_Exercise description_: Return, in their exact form, the lines that lie between the start of the data below and the line containing "to relational databases.", with both ends included.

_Supplied material_:
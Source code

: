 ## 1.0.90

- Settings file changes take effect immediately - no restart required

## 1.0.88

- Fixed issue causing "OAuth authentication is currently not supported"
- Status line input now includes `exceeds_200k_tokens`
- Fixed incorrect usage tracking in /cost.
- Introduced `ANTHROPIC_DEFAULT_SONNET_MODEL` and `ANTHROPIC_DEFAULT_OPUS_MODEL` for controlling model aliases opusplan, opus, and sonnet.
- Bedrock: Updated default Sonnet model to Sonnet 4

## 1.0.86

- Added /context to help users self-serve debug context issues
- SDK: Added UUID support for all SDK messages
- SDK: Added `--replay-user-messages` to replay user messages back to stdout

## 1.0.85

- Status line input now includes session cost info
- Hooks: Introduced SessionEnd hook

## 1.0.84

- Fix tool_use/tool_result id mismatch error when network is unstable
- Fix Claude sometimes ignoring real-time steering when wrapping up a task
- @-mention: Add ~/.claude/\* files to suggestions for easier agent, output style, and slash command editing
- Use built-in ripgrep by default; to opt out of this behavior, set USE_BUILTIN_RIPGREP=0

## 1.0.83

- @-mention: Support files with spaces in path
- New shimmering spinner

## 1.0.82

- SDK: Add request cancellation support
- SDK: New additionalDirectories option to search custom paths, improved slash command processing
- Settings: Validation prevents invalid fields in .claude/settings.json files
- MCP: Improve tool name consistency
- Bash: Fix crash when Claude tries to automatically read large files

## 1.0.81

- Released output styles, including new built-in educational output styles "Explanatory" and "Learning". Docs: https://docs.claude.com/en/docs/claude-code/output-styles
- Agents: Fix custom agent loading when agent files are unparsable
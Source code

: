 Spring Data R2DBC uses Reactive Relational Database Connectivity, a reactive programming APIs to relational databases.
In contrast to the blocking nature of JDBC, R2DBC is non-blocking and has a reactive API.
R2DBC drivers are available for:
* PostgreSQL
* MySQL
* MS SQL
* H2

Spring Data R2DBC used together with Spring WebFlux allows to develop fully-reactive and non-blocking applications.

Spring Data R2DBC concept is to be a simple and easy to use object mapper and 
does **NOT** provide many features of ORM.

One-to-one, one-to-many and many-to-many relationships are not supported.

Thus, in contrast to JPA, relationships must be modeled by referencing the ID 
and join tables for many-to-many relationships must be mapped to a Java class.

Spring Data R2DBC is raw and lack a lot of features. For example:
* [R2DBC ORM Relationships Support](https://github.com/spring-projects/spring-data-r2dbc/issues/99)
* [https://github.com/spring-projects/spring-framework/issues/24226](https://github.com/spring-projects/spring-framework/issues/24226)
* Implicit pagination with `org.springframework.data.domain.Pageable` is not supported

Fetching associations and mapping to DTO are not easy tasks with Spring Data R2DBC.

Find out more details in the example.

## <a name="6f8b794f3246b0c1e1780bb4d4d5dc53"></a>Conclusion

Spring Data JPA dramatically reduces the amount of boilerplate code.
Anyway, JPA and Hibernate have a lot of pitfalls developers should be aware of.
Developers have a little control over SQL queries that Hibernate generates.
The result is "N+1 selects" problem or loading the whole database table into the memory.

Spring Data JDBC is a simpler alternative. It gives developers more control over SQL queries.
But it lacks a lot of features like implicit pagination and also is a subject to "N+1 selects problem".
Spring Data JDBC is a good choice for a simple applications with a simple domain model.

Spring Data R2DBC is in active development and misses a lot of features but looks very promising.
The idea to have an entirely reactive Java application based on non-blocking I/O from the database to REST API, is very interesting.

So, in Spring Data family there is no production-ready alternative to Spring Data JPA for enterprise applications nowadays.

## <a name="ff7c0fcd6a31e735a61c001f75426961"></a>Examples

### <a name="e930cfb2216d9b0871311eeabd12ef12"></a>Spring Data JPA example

_Written reply_:
Source code

: ## 1.0.90

- Settings file changes take effect immediately - no restart required

## 1.0.88

- Fixed issue causing "OAuth authentication is currently not supported"
- Status line input now includes `exceeds_200k_tokens`
- Fixed incorrect usage tracking in /cost.
- Introduced `ANTHROPIC_DEFAULT_SONNET_MODEL` and `ANTHROPIC_DEFAULT_OPUS_MODEL` for controlling model aliases opusplan, opus, and sonnet.
- Bedrock: Updated default Sonnet model to Sonnet 4

## 1.0.86

- Added /context to help users self-serve debug context issues
- SDK: Added UUID support for all SDK messages
- SDK: Added `--replay-user-messages` to replay user messages back to stdout

## 1.0.85

- Status line input now includes session cost info
- Hooks: Introduced SessionEnd hook

## 1.0.84

- Fix tool_use/tool_result id mismatch error when network is unstable
- Fix Claude sometimes ignoring real-time steering when wrapping up a task
- @-mention: Add ~/.claude/\* files to suggestions for easier agent, output style, and slash command editing
- Use built-in ripgrep by default; to opt out of this behavior, set USE_BUILTIN_RIPGREP=0

## 1.0.83

- @-mention: Support files with spaces in path
- New shimmering spinner

## 1.0.82

- SDK: Add request cancellation support
- SDK: New additionalDirectories option to search custom paths, improved slash command processing
- Settings: Validation prevents invalid fields in .claude/settings.json files
- MCP: Improve tool name consistency
- Bash: Fix crash when Claude tries to automatically read large files

## 1.0.81

- Released output styles, including new built-in educational output styles "Explanatory" and "Learning". Docs: https://docs.claude.com/en/docs/claude-code/output-styles
- Agents: Fix custom agent loading when agent files are unparsable
Source code

: Spring Data R2DBC uses Reactive Relational Database Connectivity, a reactive programming APIs to relational databases.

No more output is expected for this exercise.